Strategies for Finding Tech Talent to Drive Startup Success

Attracting tech talent today is a difficult and expensive business, especially for entrepreneurs who may be ambitious but cash-strapped.

Although the tech industry is going through turbulent times, with massive layoffs at industry giants such as Meta and Twitter, that doesn’t necessarily mean Wisconsin tech startups will reap the rewards in the job market.

“Discoverability is huge,” said Keith Fuller, whose company Everything about EX aims to improve the employee experience for fast-moving tech startups. “If I find myself unemployed in Meta, then how can I find a place like yours?”

Fuller and other panelists spoke on the issue during the Wisconsin Technology Council Early Stage Symposium in Madison last week.

Fuller suggested that 8 out of 10 tech job listings don’t answer basic questions about the job. They often don’t know if the job is remote, what salary is offered and who is the boss.

“Tell me why you need the position filled. What is the business objective? he said, adding that postings should also include five bullet points telling applicants how they can know they’re doing well on the job if they’re hired. “If you can do these things, you’re immediately in the top 25% of job openings.”

He also advised being honest about the nature of the job, both with applicants and current employees.
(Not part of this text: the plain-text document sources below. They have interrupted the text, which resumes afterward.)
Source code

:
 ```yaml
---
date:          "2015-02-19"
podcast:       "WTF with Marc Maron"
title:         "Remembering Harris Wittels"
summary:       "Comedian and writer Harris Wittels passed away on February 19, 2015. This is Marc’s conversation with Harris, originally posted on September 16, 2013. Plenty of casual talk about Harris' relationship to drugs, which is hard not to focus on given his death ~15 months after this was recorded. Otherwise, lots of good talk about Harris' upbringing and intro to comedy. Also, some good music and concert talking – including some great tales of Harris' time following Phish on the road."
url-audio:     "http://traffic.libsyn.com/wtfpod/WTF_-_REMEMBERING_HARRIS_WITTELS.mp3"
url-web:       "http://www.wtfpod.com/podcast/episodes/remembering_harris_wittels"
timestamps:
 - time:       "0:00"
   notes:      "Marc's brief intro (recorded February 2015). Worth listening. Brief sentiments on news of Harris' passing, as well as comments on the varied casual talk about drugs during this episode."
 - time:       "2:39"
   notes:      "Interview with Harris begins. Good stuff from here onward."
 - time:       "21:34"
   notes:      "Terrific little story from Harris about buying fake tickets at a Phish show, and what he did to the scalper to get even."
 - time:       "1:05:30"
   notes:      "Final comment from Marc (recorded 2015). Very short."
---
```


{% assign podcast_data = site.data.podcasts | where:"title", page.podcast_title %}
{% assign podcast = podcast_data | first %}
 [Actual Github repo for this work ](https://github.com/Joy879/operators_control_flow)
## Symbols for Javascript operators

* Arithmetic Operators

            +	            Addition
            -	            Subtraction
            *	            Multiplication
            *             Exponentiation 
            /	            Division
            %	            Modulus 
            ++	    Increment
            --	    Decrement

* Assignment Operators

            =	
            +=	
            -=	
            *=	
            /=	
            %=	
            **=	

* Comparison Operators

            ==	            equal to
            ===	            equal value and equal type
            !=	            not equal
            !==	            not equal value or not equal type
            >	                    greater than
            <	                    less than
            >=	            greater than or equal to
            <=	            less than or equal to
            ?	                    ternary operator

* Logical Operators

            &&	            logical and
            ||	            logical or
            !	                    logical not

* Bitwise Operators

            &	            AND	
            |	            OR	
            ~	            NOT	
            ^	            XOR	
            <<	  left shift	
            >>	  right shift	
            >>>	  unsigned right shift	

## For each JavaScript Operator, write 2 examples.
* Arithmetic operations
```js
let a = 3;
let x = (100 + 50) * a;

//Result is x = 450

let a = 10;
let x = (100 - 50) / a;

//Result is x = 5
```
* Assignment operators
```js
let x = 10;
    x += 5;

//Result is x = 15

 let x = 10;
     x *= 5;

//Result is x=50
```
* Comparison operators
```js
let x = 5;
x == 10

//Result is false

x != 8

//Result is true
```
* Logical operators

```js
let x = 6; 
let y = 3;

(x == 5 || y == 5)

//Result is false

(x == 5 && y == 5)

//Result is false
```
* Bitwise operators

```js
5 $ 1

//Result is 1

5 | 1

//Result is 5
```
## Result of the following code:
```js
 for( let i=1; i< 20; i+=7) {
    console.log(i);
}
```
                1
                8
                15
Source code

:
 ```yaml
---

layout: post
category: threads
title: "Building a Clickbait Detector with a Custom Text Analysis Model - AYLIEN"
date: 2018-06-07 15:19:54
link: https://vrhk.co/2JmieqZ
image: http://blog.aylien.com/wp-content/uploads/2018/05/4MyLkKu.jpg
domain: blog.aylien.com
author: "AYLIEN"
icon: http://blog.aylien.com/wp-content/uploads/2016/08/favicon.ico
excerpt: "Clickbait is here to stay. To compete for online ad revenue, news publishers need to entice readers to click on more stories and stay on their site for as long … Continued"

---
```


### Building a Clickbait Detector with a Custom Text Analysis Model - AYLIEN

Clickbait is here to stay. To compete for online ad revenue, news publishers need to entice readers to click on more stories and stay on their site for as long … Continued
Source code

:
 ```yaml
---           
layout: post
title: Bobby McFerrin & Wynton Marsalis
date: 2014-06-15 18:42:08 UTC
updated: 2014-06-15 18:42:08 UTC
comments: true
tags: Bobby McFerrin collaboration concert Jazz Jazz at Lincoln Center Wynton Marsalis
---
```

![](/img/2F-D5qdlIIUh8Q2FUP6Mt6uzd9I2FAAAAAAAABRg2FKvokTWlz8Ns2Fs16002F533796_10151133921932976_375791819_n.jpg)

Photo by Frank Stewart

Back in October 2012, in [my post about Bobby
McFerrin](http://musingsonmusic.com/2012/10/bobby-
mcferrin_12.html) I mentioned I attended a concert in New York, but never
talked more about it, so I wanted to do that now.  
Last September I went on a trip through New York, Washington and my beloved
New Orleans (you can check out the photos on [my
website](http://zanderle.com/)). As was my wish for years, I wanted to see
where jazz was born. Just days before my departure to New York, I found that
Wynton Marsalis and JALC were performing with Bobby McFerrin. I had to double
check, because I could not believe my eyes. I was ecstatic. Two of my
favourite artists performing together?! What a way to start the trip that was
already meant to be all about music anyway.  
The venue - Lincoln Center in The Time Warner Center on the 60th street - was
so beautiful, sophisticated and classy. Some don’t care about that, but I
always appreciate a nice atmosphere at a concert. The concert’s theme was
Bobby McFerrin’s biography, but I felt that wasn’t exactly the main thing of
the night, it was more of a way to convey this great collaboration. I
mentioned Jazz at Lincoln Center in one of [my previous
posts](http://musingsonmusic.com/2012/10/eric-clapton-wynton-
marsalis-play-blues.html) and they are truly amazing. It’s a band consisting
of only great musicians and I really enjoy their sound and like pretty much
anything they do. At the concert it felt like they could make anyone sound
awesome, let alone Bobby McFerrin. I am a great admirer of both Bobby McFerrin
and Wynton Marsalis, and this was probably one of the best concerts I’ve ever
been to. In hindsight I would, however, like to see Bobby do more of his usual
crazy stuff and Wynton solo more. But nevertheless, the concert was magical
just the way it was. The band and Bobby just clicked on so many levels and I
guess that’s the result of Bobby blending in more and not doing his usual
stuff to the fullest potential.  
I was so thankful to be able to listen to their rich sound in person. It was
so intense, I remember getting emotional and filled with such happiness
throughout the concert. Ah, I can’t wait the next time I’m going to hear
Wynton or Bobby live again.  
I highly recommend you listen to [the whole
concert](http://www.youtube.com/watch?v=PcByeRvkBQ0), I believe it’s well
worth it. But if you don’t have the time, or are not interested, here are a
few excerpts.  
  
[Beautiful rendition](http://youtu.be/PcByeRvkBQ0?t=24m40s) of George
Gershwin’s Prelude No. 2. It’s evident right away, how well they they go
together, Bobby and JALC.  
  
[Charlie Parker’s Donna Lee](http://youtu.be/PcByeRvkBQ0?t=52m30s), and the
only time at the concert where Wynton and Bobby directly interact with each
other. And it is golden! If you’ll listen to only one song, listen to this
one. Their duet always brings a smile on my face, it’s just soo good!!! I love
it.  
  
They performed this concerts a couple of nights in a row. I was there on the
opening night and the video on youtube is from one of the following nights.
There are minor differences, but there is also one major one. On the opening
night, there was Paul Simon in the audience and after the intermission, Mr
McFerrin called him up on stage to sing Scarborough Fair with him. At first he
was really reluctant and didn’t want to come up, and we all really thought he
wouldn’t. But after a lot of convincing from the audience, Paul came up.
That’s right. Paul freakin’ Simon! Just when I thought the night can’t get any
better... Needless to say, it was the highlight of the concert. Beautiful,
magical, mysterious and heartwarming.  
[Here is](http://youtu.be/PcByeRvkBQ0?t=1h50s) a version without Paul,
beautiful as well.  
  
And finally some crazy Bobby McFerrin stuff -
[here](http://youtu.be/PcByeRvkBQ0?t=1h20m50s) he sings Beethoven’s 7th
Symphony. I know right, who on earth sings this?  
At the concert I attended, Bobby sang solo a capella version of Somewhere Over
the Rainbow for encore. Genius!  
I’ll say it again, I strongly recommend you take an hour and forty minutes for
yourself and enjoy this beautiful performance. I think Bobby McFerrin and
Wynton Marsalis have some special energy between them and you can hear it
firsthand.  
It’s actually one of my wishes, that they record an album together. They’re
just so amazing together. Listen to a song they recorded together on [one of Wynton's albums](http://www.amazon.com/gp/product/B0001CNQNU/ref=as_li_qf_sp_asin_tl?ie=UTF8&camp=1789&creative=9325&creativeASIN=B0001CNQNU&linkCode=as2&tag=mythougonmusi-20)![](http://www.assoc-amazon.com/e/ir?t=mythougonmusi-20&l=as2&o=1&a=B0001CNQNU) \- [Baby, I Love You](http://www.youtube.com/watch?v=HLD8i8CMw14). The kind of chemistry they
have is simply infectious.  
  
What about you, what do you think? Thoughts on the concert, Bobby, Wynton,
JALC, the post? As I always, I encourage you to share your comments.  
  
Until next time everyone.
“They want clarity,” Fuller said. “If you’re a meat grinder, tell them. Maybe I want the benefit of huge stock options and I don’t care if you hire me to work 100 hours a day. … But if you’re a company that really wants people to survive into middle age, then put things in there to that effect.

Rosalinda Fowlkes, Head of Talent Recruitment at Colored connectionssaid his Milwaukee-based diversity recruiting firm had success recruiting with simple approaches such as Craigslist ads, free ads in Facebook groups and Slack groups.

Once the CVs arrive, filtering them is always a challenge.

“We use a site called TestGorilla,” she said. “You can test the candidate during your application process. … You can do written questions, you can do code, sometimes you can even assign a GitHub, go to the community and say, “Hey, I have this problem, can you give me a solution? ”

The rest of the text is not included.